_Your objective_
Check each line of the data for "Standard", and copy the ones that have it.

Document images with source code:
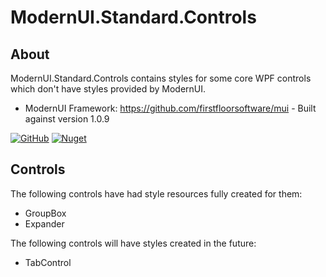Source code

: # ModernUI.Standard.Controls

## About

ModernUI.Standard.Controls contains styles for some core WPF controls which don't have styles provided by ModernUI.

 * ModernUI Framework: https://github.com/firstfloorsoftware/mui - Built against version 1.0.9

[![GitHub](https://img.shields.io/github/license/samoatesgames/mui.extended.toolkit.svg?style=flat-square)](https://github.com/samoatesgames/mui.extended.toolkit/blob/master/LICENSE)
[![Nuget](https://img.shields.io/nuget/dt/ModernUI.Standard.Controls.svg?label=Nuget&style=flat-square)](https://www.nuget.org/packages/ModernUI.Standard.Controls/)

 
## Controls

The following controls have had style resources fully created for them:

 * GroupBox
 * Expander
 
The following controls will have styles created in the future:

 * TabControl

_Exercise output_
: # ModernUI.Standard.Controls
ModernUI.Standard.Controls contains styles for some core WPF controls which don't have styles provided by ModernUI.
[![Nuget](https://img.shields.io/nuget/dt/ModernUI.Standard.Controls.svg?label=Nuget&style=flat-square)](https://www.nuget.org/packages/ModernUI.Standard.Controls/)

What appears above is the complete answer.